*TASK INSTRUCTIONS:* Pictures stay out; everything else in the records gets transcribed exactly.

——————

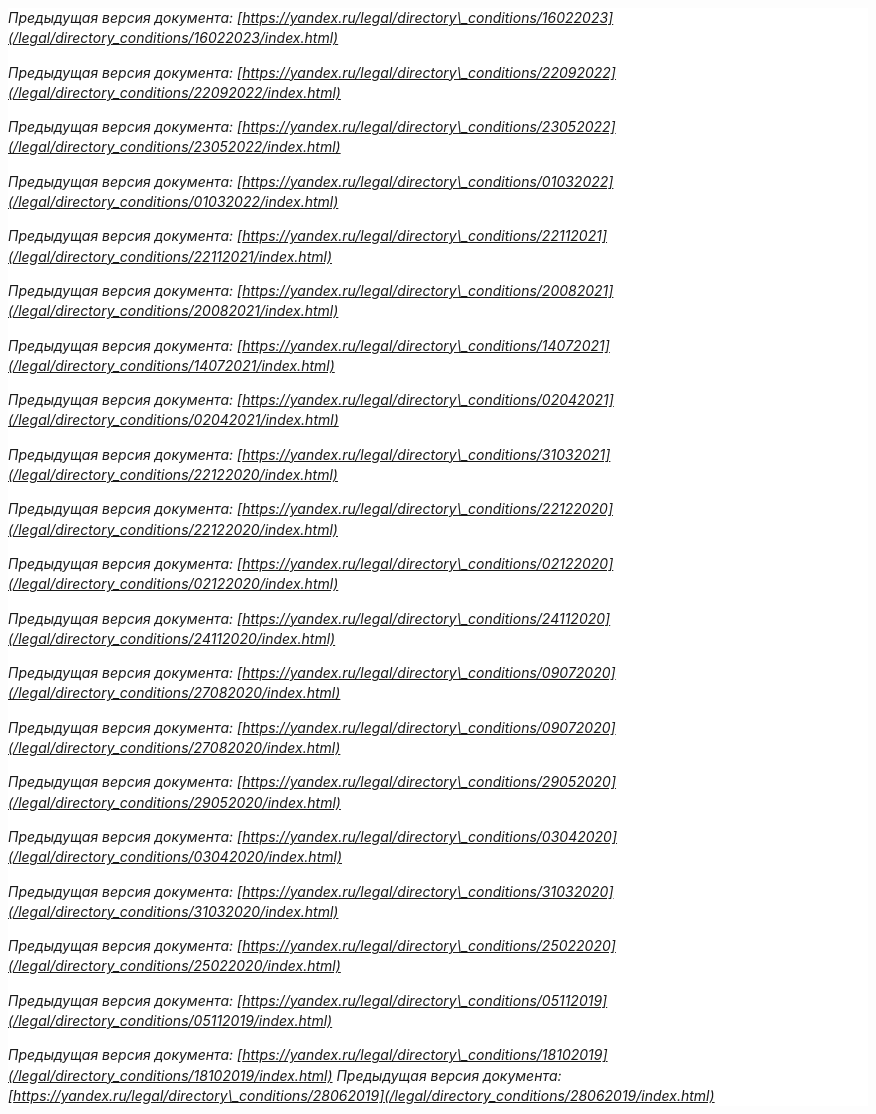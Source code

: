  *Предыдущая версия документа: [https://yandex.ru/legal/directory\_conditions/16022023](/legal/directory_conditions/16022023/index.html)*

 *Предыдущая версия документа: [https://yandex.ru/legal/directory\_conditions/22092022](/legal/directory_conditions/22092022/index.html)*

 *Предыдущая версия документа: [https://yandex.ru/legal/directory\_conditions/23052022](/legal/directory_conditions/23052022/index.html)*

 *Предыдущая версия документа: [https://yandex.ru/legal/directory\_conditions/01032022](/legal/directory_conditions/01032022/index.html)*

 *Предыдущая версия документа: [https://yandex.ru/legal/directory\_conditions/22112021](/legal/directory_conditions/22112021/index.html)*

 *Предыдущая версия документа: [https://yandex.ru/legal/directory\_conditions/20082021](/legal/directory_conditions/20082021/index.html)*

 *Предыдущая версия документа: [https://yandex.ru/legal/directory\_conditions/14072021](/legal/directory_conditions/14072021/index.html)*

 *Предыдущая версия документа: [https://yandex.ru/legal/directory\_conditions/02042021](/legal/directory_conditions/02042021/index.html)*

 *Предыдущая версия документа: [https://yandex.ru/legal/directory\_conditions/31032021](/legal/directory_conditions/22122020/index.html)*

*Предыдущая версия документа: [https://yandex.ru/legal/directory\_conditions/22122020](/legal/directory_conditions/22122020/index.html)* 

 *Предыдущая версия документа: [https://yandex.ru/legal/directory\_conditions/02122020](/legal/directory_conditions/02122020/index.html)* 

 *Предыдущая версия документа: [https://yandex.ru/legal/directory\_conditions/24112020](/legal/directory_conditions/24112020/index.html)* 

 *Предыдущая версия документа: [https://yandex.ru/legal/directory\_conditions/09072020](/legal/directory_conditions/27082020/index.html)* 

 *Предыдущая версия документа: [https://yandex.ru/legal/directory\_conditions/09072020](/legal/directory_conditions/27082020/index.html)* 

 *Предыдущая версия документа: [https://yandex.ru/legal/directory\_conditions/29052020](/legal/directory_conditions/29052020/index.html)* 

 *Предыдущая версия документа: [https://yandex.ru/legal/directory\_conditions/03042020](/legal/directory_conditions/03042020/index.html)* 

*Предыдущая версия документа: [https://yandex.ru/legal/directory\_conditions/31032020](/legal/directory_conditions/31032020/index.html)* 

*Предыдущая версия документа: [https://yandex.ru/legal/directory\_conditions/25022020](/legal/directory_conditions/25022020/index.html)* 

 *Предыдущая версия документа: [https://yandex.ru/legal/directory\_conditions/05112019](/legal/directory_conditions/05112019/index.html)* 

 *Предыдущая версия документа: [https://yandex.ru/legal/directory\_conditions/18102019](/legal/directory_conditions/18102019/index.html)*  *Предыдущая версия документа: [https://yandex.ru/legal/directory\_conditions/28062019](/legal/directory_conditions/28062019/index.html)*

——————

*EXERCISE ANSWER:*
Source code

:  *Предыдущая версия документа: [https://yandex.ru/legal/directory\_conditions/16022023](/legal/directory_conditions/16022023/index.html)*

 *Предыдущая версия документа: [https://yandex.ru/legal/directory\_conditions/22092022](/legal/directory_conditions/22092022/index.html)*

 *Предыдущая версия документа: [https://yandex.ru/legal/directory\_conditions/23052022](/legal/directory_conditions/23052022/index.html)*

 *Предыдущая версия документа: [https://yandex.ru/legal/directory\_conditions/01032022](/legal/directory_conditions/01032022/index.html)*

 *Предыдущая версия документа: [https://yandex.ru/legal/directory\_conditions/22112021](/legal/directory_conditions/22112021/index.html)*

 *Предыдущая версия документа: [https://yandex.ru/legal/directory\_conditions/20082021](/legal/directory_conditions/20082021/index.html)*

 *Предыдущая версия документа: [https://yandex.ru/legal/directory\_conditions/14072021](/legal/directory_conditions/14072021/index.html)*

 *Предыдущая версия документа: [https://yandex.ru/legal/directory\_conditions/02042021](/legal/directory_conditions/02042021/index.html)*

 *Предыдущая версия документа: [https://yandex.ru/legal/directory\_conditions/31032021](/legal/directory_conditions/22122020/index.html)*

*Предыдущая версия документа: [https://yandex.ru/legal/directory\_conditions/22122020](/legal/directory_conditions/22122020/index.html)* 

 *Предыдущая версия документа: [https://yandex.ru/legal/directory\_conditions/02122020](/legal/directory_conditions/02122020/index.html)* 

 *Предыдущая версия документа: [https://yandex.ru/legal/directory\_conditions/24112020](/legal/directory_conditions/24112020/index.html)* 

 *Предыдущая версия документа: [https://yandex.ru/legal/directory\_conditions/09072020](/legal/directory_conditions/27082020/index.html)* 

 *Предыдущая версия документа: [https://yandex.ru/legal/directory\_conditions/09072020](/legal/directory_conditions/27082020/index.html)* 

 *Предыдущая версия документа: [https://yandex.ru/legal/directory\_conditions/29052020](/legal/directory_conditions/29052020/index.html)* 

 *Предыдущая версия документа: [https://yandex.ru/legal/directory\_conditions/03042020](/legal/directory_conditions/03042020/index.html)* 

*Предыдущая версия документа: [https://yandex.ru/legal/directory\_conditions/31032020](/legal/directory_conditions/31032020/index.html)* 

*Предыдущая версия документа: [https://yandex.ru/legal/directory\_conditions/25022020](/legal/directory_conditions/25022020/index.html)* 

 *Предыдущая версия документа: [https://yandex.ru/legal/directory\_conditions/05112019](/legal/directory_conditions/05112019/index.html)* 

 *Предыдущая версия документа: [https://yandex.ru/legal/directory\_conditions/18102019](/legal/directory_conditions/18102019/index.html)*  *Предыдущая версия документа: [https://yandex.ru/legal/directory\_conditions/28062019](/legal/directory_conditions/28062019/index.html)*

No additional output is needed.